All statistical analyses were performed using Graph Prism Version 8.0 for Windows or macOS, GraphPad Software (La Jolla California USA). The data distribution was determined by normality testing using the Shapiro-Wilks test. Where indicated, data were analysed by unpaired Student’s t-test, Mann–Whitney test, or one-way analysis of variance (ANOVA).

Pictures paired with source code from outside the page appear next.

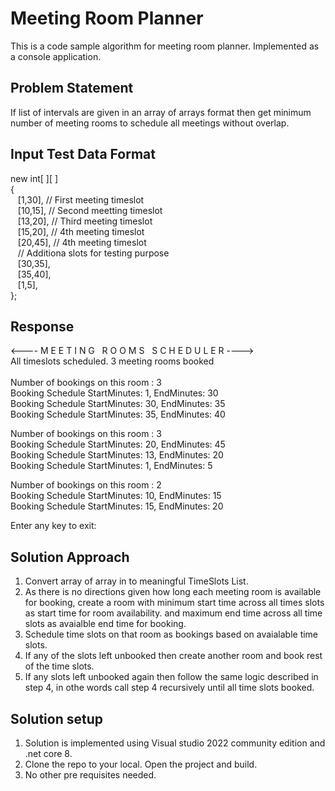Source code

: # Meeting Room Planner
This is a code sample algorithm for meeting room planner. Implemented as a console application.

## Problem Statement
If list of intervals are given in an array of arrays format then get minimum number of meeting rooms to schedule all meetings without overlap.
## Input Test Data Format
new int[ ][ ]</br>
    {</br>
    &nbsp;&nbsp;  [1,30],  // First meeting timeslot</br>
    &nbsp;&nbsp;  [10,15], // Second meetting timeslot</br>
    &nbsp;&nbsp;  [13,20], // Third meeting timeslot</br>
    &nbsp;&nbsp;  [15,20], // 4th meeting timeslot</br>
    &nbsp;&nbsp;  [20,45],  // 4th meeting timeslot</br>
    &nbsp;&nbsp;  // Additiona slots for testing purpose</br>
    &nbsp;&nbsp;  [30,35],</br>
    &nbsp;&nbsp;  [35,40],</br>
    &nbsp;&nbsp;  [1,5],</br>
    };</br>

## Response 
<---- M E E T I N G &nbsp; R O O M S &nbsp; S C H E D U L E R ----></br>
All timeslots scheduled. 3 meeting rooms booked</br></br>
Number of bookings on this room : 3</br>
Booking Schedule StartMinutes: 1, EndMinutes: 30</br>
Booking Schedule StartMinutes: 30, EndMinutes: 35</br>
Booking Schedule StartMinutes: 35, EndMinutes: 40</br>

Number of bookings on this room : 3</br>
Booking Schedule StartMinutes: 20, EndMinutes: 45</br>
Booking Schedule StartMinutes: 13, EndMinutes: 20</br>
Booking Schedule StartMinutes: 1, EndMinutes: 5</br>
 
Number of bookings on this room : 2</br>
Booking Schedule StartMinutes: 10, EndMinutes: 15</br>
Booking Schedule StartMinutes: 15, EndMinutes: 20</br>

Enter any key to exit:</br>

## Solution Approach
1. Convert array of array in to meaningful TimeSlots List.
2. As there is no directions given how long each meeting room is available for booking, create a room with minimum start time across all times slots as start time for room availability. and maximum end time across all time slots as avaialble end time for booking.
3. Schedule time slots on that room as bookings based on avaialable time slots.
4. If any of the slots left unbooked then create another room and book rest of the time slots.
5. If any slots left unbooked again then follow the same logic described in step 4, in othe words call step 4 recursively until all time slots booked.

## Solution setup
1. Solution is implemented using Visual studio 2022 community edition and .net core 8.
2. Clone the repo to your local. Open the project and build.
3. No other pre requisites needed.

Data were considered to be significant where p < 0.05. For in vivo experiments, we matched the sex and age of the mice in experimental batches using a block design including randomisation of experimental units and repeated at least twice with similar results. The single cell atlas and the spatial transcriptomics experiments were performed once due to financial constraints but were validated in independent experiments using imaging and/or flow cytometry. Data collection and analysis were not performed blindly to the conditions of the experiment due to specific requirements in the animal project license.

Reporting summary

Further information on research design is available in the Nature Portfolio Reporting Summary linked to this article.